- [Instructions for the task]:
The data below is to be transcribed word for word; pictures are to be excluded.

Saved data entries:
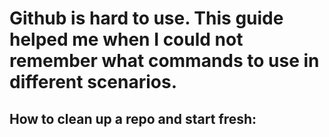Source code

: # Github is hard to use. This guide helped me when I could not remember what commands to use in different scenarios.

How to clean up a repo and start fresh:
- 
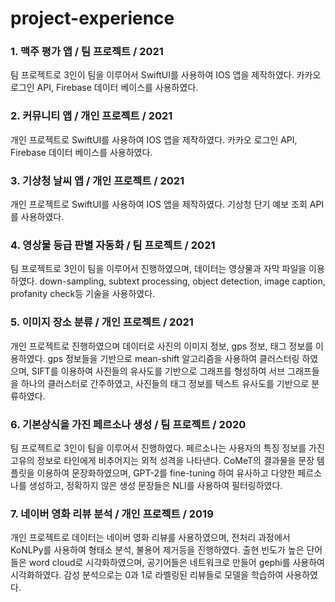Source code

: # project-experience
### 1. 맥주 평가 앱 / 팀 프로젝트 / 2021  
팀 프로젝트로 3인이 팀을 이루어서 SwiftUI를 사용하여 IOS 앱을 제작하였다. 카카오 로그인 API, Firebase 데이터 베이스를 사용하였다.  

### 2. 커뮤니티 앱 / 개인 프로젝트 / 2021  
개인 프로젝트로 SwiftUI를 사용하여 IOS 앱을 제작하였다. 카카오 로그인 API, Firebase 데이터 베이스를 사용하였다.  

### 3. 기상청 날씨 앱 / 개인 프로젝트 / 2021  
개인 프로젝트로 SwiftUI를 사용하여 IOS 앱을 제작하였다. 기상청 단기 예보 조회 API를 사용하였다.  

### 4. 영상물 등급 판별 자동화 / 팀 프로젝트 / 2021  
팀 프로젝트로 3인이 팀을 이루어서 진행하였으며, 데이터는 영상물과 자막 파일을 이용하였다. down-sampling, subtext processing, object detection, image caption, profanity check등 기술을 사용하였다.

### 5. 이미지 장소 분류 / 개인 프로젝트 / 2021  
개인 프로젝트로 진행하였으며 데이터로 사진의 이미지 정보, gps 정보, 태그 정보를 이용하였다.
gps 정보들을 기반으로 mean-shift 알고리즘을 사용하여 클러스터링 하였으며, SIFT를 이용하여 사진들의 유사도를 기반으로 그래프를 형성하여 서브 그래프들을 하나의 클러스터로 간주하였고, 사진들의 태그 정보를 텍스트 유사도를 기반으로 분류하였다.

### 6. 기본상식을 가진 페르소나 생성 / 팀 프로젝트 / 2020  
팀 프로젝트로 3인이 팀을 이루어서 진행하였다. 페르소나는 사용자의 특징 정보를 가진 고유의 정보로 타인에게 비추어지는 외적 성격을 나타낸다. CoMeT의 결과물을 문장 템플릿을 이용하여 문장화하였으며, GPT-2를 fine-tuning 하여 유사하고 다양한 페르소나를 생성하고, 정확하지 않은 생성 문장들은 NLI를 사용하여 필터링하였다.  

### 7. 네이버 영화 리뷰 분석 / 개인 프로젝트 / 2019  
개인 프로젝트로 데이터는 네이버 영화 리뷰를 사용하였으며, 전처리 과정에서 KoNLPy를 사용하여 형태소 분석, 불용어 제거등을 진행하였다. 출현 빈도가 높은 단어들은 word cloud로 시각화하였으며, 공기어들은 네트워크로 만들어 gephi를 사용하여 시각화하였다. 감성 분석으로는 0과 1로 라벨링된 리뷰들로 모델을 학습하여 사용하였다.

- [Solution for this task]:
Source code

: # Github is hard to use. This guide helped me when I could not remember what commands to use in different scenarios.

How to clean up a repo and start fresh:
- 
Source code

: # project-experience
### 1. 맥주 평가 앱 / 팀 프로젝트 / 2021  
팀 프로젝트로 3인이 팀을 이루어서 SwiftUI를 사용하여 IOS 앱을 제작하였다. 카카오 로그인 API, Firebase 데이터 베이스를 사용하였다.  

### 2. 커뮤니티 앱 / 개인 프로젝트 / 2021  
개인 프로젝트로 SwiftUI를 사용하여 IOS 앱을 제작하였다. 카카오 로그인 API, Firebase 데이터 베이스를 사용하였다.  

### 3. 기상청 날씨 앱 / 개인 프로젝트 / 2021  
개인 프로젝트로 SwiftUI를 사용하여 IOS 앱을 제작하였다. 기상청 단기 예보 조회 API를 사용하였다.  

### 4. 영상물 등급 판별 자동화 / 팀 프로젝트 / 2021  
팀 프로젝트로 3인이 팀을 이루어서 진행하였으며, 데이터는 영상물과 자막 파일을 이용하였다. down-sampling, subtext processing, object detection, image caption, profanity check등 기술을 사용하였다.

### 5. 이미지 장소 분류 / 개인 프로젝트 / 2021  
개인 프로젝트로 진행하였으며 데이터로 사진의 이미지 정보, gps 정보, 태그 정보를 이용하였다.
gps 정보들을 기반으로 mean-shift 알고리즘을 사용하여 클러스터링 하였으며, SIFT를 이용하여 사진들의 유사도를 기반으로 그래프를 형성하여 서브 그래프들을 하나의 클러스터로 간주하였고, 사진들의 태그 정보를 텍스트 유사도를 기반으로 분류하였다.

### 6. 기본상식을 가진 페르소나 생성 / 팀 프로젝트 / 2020  
팀 프로젝트로 3인이 팀을 이루어서 진행하였다. 페르소나는 사용자의 특징 정보를 가진 고유의 정보로 타인에게 비추어지는 외적 성격을 나타낸다. CoMeT의 결과물을 문장 템플릿을 이용하여 문장화하였으며, GPT-2를 fine-tuning 하여 유사하고 다양한 페르소나를 생성하고, 정확하지 않은 생성 문장들은 NLI를 사용하여 필터링하였다.  

### 7. 네이버 영화 리뷰 분석 / 개인 프로젝트 / 2019  
개인 프로젝트로 데이터는 네이버 영화 리뷰를 사용하였으며, 전처리 과정에서 KoNLPy를 사용하여 형태소 분석, 불용어 제거등을 진행하였다. 출현 빈도가 높은 단어들은 word cloud로 시각화하였으며, 공기어들은 네트워크로 만들어 gephi를 사용하여 시각화하였다. 감성 분석으로는 0과 1로 라벨링된 리뷰들로 모델을 학습하여 사용하였다.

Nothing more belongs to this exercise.